• _Work required_: Copy out again, unchanged, the listing below from the line that has "64-fach entartet (duale" through the line that has "erzwingt \(\epsilon_+-\epsilon_-=\Delta\), aber".

• _Data for review_:
=== Section Start ===
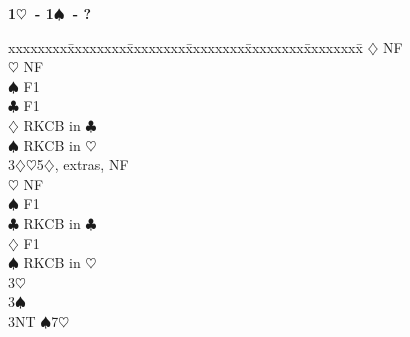 \documentclass[10pt]{article}
\renewcommand{\c}{$\clubsuit$}
\renewcommand{\d}{$\diamondsuit$}
\newcommand{\h}{$\heartsuit$}
\newcommand{\s}{$\spadesuit$}
\newenvironment{bidtable}[1][]
{\textbf{#1}
  \begin{adjustwidth}{1em}{}
    \addvspace{2pt}
    \begin{tabbing}
      xxxxxxxx\=xxxxxxxx\=xxxxxxxx\=xxxxxxxx\=xxxxxxxx\=xxxxxxxx\=\kill}
{\end{tabbing}\end{adjustwidth}\bigskip}%
\begin{document}
\begin{multicols*}{2}
\begin{bidtable}[1\h\ - 1\s\ - ?]
    \d  \> NF                                   \\
    \h  \> NF                                   \\
    \s  \> F1                                   \\
    \c  \> F1                                   \\
    \d  \> RKCB in \c                           \\
    \s  \> RKCB in \h                           \\
3\d {}\h 5\d, extras, NF                          \\
    \h  \> NF                                   \\
    \s  \> F1                                   \\
    \c  \> RKCB in \c                           \\
    \d  \> F1                                   \\
    \s  \> RKCB in \h                           \\
3\h \>                                              \\
3\s \>                                              \\
3NT \s7\h                                       \\
\end{bidtable}


\end{multicols*}
\end{document}
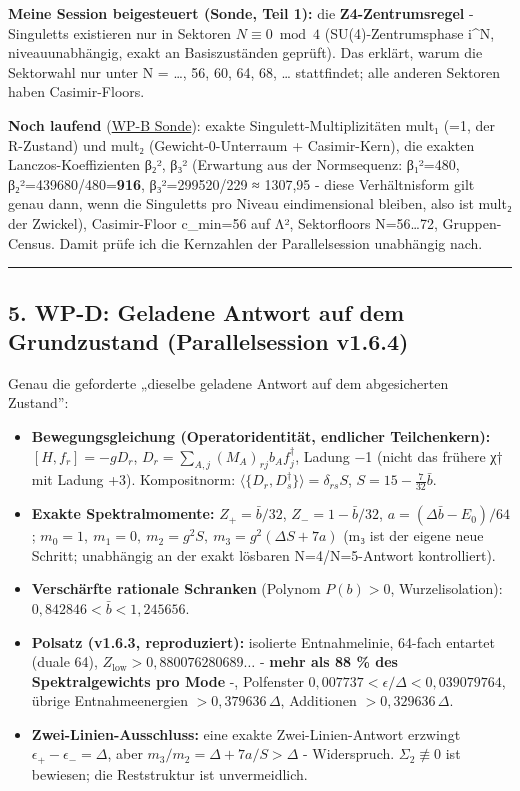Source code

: \textbf{Meine Session beigesteuert (Sonde, Teil 1):} die
\textbf{Z4-Zentrumsregel} - Singuletts existieren nur in Sektoren
\(N\equiv 0 \bmod 4\) (SU(4)-Zentrumsphase i\^{}N, niveauunabhängig,
exakt an Basiszuständen geprüft). Das erklärt, warum die Sektorwahl nur
unter N = \ldots, 56, 60, 64, 68, \ldots{} stattfindet; alle anderen
Sektoren haben Casimir-Floors.

\textbf{Noch laufend} (\href{aa1ce128-e016-4c52-ae8f-04d625b04c23}{WP-B
Sonde}): exakte Singulett-Multiplizitäten mult₁ (=1, der R-Zustand) und
mult₂ (Gewicht-0-Unterraum + Casimir-Kern), die exakten
Lanczos-Koeffizienten β₂², β₃² (Erwartung aus der Normsequenz: β₁²=480,
β₂²=439680/480=\textbf{916}, β₃²=299520/229 ≈ 1307,95 - diese
Verhältnisform gilt genau dann, wenn die Singuletts pro Niveau
eindimensional bleiben, also ist mult₂ der Zwickel), Casimir-Floor
c\_min=56 auf Λ², Sektorfloors N=56\ldots72, Gruppen-Census. Damit prüfe
ich die Kernzahlen der Parallelsession unabhängig nach.

\begin{center}\rule{0.5\linewidth}{0.5pt}\end{center}

\subsection{5. WP-D: Geladene Antwort auf dem Grundzustand
(Parallelsession
v1.6.4)}\label{wp-d-geladene-antwort-auf-dem-grundzustand-parallelsession-v1.6.4}

Genau die geforderte „dieselbe geladene Antwort auf dem abgesicherten
Zustand'':

\begin{itemize}
\tightlist
\item
  \textbf{Bewegungsgleichung (Operatoridentität, endlicher
  Teilchenkern):} \([H,f_r]=-gD_r\),
  \(D_r=\sum_{A,j}(M_A)_{rj}b_Af_j^\dagger\), Ladung −1 (nicht das
  frühere χ† mit Ladung +3). Kompositnorm:
  \(\langle\{D_r,D_s^\dagger\}\rangle=\delta_{rs}S\),
  \(S=15-\tfrac{7}{32}\bar b\).
\item
  \textbf{Exakte Spektralmomente:} \(Z_+=\bar b/32\),
  \(Z_-=1-\bar b/32\), \(a=(\Delta\bar b-E_0)/64\);
  \(m_0=1,\ m_1=0,\ m_2=g^2S,\ m_3=g^2(\Delta S+7a)\) (m₃ ist der eigene
  neue Schritt; unabhängig an der exakt lösbaren N=4/N=5-Antwort
  kontrolliert).
\item
  \textbf{Verschärfte rationale Schranken} (Polynom \(P(b)>0\),
  Wurzelisolation): \(0{,}842846<\bar b<1{,}245656\).
\item
  \textbf{Polsatz (v1.6.3, reproduziert):} isolierte Entnahmelinie,
  64-fach entartet (duale 64), \(Z_{\text{low}}>0{,}880076280689\ldots\)
  - \textbf{mehr als 88 \% des Spektralgewichts pro Mode} -, Polfenster
  \(0{,}007737<\epsilon/\Delta<0{,}039079764\), übrige Entnahmeenergien
  \(>0{,}379636\,\Delta\), Additionen \(>0{,}329636\,\Delta\).
\item
  \textbf{Zwei-Linien-Ausschluss:} eine exakte Zwei-Linien-Antwort
  erzwingt \(\epsilon_+-\epsilon_-=\Delta\), aber
  \(m_3/m_2=\Delta+7a/S>\Delta\) - Widerspruch. \(\Sigma_2\not\equiv0\)
  ist bewiesen; die Reststruktur ist unvermeidlich.
\end{itemize}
=== Section End ===
• _Exercise output_:
  64-fach entartet (duale 64), \(Z_{\text{low}}>0{,}880076280689\ldots\)
  - \textbf{mehr als 88 \% des Spektralgewichts pro Mode} -, Polfenster
  \(0{,}007737<\epsilon/\Delta<0{,}039079764\), übrige Entnahmeenergien
  \(>0{,}379636\,\Delta\), Additionen \(>0{,}329636\,\Delta\).
\item
  \textbf{Zwei-Linien-Ausschluss:} eine exakte Zwei-Linien-Antwort
  erzwingt \(\epsilon_+-\epsilon_-=\Delta\), aber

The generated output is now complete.